**Your task:** All lines from the opening of the data to the line containing "Parsing Methodology [ON-GOING]" must be returned unchanged, and only those lines.

**Supplied data:**

##########

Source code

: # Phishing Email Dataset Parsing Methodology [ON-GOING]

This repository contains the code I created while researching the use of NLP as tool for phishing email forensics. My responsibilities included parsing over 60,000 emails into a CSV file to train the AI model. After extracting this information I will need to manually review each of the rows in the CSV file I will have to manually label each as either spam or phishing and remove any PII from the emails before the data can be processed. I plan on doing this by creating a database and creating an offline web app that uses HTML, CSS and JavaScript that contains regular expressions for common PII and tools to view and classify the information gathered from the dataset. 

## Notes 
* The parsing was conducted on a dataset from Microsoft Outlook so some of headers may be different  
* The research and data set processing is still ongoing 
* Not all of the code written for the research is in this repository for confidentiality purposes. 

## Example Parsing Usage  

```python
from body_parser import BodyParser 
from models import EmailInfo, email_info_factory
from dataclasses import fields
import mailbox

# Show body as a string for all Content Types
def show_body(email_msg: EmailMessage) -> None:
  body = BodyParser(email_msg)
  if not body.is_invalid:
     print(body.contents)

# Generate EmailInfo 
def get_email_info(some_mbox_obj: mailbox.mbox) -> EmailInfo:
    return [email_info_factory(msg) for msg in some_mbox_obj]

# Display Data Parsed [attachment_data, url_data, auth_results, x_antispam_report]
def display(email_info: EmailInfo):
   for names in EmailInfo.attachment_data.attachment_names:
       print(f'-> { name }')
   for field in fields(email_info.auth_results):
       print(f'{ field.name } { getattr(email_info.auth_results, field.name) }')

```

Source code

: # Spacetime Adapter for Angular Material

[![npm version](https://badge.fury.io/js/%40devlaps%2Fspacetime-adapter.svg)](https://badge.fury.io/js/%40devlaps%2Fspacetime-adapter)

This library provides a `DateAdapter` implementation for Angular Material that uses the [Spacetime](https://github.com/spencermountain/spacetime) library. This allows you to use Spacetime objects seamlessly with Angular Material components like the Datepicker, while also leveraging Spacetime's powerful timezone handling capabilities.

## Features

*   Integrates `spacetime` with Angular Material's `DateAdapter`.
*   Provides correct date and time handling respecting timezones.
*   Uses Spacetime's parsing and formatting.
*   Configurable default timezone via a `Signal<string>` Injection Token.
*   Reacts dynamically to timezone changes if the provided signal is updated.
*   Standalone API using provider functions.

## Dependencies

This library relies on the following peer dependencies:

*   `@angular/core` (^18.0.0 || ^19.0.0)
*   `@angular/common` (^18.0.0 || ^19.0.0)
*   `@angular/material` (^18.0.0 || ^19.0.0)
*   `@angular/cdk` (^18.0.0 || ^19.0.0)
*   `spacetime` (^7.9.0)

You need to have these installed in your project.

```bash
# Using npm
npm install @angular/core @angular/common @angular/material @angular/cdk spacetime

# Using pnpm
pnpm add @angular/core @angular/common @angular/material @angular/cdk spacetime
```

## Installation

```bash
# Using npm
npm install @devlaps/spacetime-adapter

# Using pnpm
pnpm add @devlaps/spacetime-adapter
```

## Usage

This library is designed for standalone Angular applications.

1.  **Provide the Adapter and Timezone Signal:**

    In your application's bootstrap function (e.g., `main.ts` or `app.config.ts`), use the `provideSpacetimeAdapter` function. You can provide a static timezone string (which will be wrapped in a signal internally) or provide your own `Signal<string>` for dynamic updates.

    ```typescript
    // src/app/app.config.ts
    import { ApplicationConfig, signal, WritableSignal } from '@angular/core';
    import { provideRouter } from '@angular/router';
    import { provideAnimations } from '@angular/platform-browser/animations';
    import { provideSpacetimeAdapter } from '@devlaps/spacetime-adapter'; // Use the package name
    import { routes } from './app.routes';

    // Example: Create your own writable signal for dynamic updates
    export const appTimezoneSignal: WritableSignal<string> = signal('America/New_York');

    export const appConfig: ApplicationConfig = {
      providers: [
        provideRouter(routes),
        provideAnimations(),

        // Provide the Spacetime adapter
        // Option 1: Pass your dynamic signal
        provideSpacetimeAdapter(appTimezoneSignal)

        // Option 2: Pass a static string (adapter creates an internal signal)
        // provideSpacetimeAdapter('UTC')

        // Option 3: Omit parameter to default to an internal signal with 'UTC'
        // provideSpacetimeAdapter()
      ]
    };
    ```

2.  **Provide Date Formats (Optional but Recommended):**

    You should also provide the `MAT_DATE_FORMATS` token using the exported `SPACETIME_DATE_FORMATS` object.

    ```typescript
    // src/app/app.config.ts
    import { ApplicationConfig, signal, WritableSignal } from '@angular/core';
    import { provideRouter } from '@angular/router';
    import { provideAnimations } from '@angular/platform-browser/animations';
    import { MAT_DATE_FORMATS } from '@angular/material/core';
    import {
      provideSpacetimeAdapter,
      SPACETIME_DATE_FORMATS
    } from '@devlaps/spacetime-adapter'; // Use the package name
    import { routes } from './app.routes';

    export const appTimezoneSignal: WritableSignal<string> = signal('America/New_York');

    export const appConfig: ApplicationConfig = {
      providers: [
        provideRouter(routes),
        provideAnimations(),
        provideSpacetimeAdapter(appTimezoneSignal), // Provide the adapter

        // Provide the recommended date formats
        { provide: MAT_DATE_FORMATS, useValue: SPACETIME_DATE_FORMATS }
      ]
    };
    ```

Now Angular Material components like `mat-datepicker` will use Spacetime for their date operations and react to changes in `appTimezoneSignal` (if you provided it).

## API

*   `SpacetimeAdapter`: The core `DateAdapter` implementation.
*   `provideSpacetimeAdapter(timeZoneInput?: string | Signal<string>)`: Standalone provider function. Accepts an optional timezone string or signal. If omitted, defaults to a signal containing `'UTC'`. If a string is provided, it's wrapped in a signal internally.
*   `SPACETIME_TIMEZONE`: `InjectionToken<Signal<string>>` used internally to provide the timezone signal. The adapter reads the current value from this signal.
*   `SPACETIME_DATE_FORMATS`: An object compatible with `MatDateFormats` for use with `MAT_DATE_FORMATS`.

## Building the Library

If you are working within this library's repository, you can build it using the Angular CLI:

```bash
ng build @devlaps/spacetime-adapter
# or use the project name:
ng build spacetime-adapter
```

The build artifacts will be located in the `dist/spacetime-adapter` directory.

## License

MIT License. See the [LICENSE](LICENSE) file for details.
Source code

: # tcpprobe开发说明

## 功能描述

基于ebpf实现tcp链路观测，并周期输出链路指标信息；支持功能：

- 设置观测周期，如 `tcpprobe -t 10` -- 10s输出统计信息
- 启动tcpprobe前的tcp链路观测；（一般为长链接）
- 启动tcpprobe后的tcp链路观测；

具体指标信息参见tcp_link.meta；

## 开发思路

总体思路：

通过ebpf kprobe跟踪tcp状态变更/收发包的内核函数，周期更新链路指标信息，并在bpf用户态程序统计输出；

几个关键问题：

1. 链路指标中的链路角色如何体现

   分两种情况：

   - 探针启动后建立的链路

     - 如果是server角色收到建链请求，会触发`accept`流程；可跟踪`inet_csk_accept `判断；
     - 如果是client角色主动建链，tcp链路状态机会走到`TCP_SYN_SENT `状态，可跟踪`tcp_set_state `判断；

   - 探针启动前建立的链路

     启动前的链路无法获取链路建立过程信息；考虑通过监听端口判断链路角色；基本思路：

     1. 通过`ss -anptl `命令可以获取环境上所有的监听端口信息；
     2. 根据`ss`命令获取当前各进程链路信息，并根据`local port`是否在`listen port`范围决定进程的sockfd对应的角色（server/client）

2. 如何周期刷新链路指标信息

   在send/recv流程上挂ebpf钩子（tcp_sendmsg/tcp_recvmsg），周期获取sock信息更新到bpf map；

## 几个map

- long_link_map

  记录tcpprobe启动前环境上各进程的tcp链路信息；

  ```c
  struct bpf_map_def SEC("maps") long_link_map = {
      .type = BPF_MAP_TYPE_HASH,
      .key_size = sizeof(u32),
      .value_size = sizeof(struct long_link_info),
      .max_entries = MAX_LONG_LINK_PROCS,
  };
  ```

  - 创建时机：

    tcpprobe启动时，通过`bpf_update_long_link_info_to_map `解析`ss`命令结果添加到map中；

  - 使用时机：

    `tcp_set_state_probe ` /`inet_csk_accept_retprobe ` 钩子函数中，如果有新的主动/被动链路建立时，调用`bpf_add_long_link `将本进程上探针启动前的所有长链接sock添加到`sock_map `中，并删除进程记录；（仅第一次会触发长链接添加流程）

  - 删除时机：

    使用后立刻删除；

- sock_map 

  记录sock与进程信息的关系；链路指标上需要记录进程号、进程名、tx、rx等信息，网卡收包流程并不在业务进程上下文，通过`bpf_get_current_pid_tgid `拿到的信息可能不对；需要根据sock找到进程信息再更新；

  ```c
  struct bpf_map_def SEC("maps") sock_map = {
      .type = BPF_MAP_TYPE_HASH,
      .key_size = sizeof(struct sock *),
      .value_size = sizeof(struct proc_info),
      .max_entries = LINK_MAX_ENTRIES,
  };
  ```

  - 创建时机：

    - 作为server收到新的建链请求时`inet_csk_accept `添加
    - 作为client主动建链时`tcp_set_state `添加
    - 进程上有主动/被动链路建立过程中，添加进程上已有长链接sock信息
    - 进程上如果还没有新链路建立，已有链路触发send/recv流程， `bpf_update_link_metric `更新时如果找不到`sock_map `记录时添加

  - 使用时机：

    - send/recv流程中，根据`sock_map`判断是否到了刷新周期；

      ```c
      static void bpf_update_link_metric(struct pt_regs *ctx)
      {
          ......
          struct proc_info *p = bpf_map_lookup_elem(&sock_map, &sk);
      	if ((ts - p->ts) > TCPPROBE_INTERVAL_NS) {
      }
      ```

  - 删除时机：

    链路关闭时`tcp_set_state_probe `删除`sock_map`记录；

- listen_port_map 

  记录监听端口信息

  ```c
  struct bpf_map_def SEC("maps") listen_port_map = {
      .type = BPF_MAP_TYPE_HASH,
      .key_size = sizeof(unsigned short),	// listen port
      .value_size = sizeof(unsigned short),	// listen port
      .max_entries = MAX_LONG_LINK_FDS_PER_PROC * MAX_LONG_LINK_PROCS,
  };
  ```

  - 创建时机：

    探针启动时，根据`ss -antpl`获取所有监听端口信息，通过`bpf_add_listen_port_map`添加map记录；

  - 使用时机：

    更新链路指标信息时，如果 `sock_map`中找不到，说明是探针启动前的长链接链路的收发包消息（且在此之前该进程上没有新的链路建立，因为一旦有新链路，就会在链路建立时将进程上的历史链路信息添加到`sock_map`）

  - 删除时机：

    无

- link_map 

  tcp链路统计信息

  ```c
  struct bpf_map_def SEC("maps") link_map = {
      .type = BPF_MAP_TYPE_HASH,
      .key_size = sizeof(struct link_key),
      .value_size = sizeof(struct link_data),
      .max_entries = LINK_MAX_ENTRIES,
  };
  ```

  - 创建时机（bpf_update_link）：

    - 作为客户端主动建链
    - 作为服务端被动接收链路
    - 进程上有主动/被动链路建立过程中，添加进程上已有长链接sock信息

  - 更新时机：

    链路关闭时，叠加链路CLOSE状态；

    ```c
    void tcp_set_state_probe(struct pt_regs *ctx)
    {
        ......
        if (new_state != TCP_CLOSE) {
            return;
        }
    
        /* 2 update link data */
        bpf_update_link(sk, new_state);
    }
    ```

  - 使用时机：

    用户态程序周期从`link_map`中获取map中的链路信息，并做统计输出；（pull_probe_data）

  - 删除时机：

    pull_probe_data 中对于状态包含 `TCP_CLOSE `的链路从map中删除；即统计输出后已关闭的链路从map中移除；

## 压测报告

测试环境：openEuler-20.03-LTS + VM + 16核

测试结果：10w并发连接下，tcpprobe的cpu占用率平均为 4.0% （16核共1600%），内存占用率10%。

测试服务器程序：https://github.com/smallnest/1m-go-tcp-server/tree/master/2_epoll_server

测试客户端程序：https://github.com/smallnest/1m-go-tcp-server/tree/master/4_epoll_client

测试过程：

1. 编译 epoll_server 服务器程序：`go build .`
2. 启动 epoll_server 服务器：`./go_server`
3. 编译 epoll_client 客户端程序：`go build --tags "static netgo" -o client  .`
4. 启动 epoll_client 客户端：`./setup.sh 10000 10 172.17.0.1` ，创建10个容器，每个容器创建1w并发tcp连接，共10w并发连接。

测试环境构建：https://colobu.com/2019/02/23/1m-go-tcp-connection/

##########

**Output for this exercise:**
Source code

: # Phishing Email Dataset Parsing Methodology [ON-GOING]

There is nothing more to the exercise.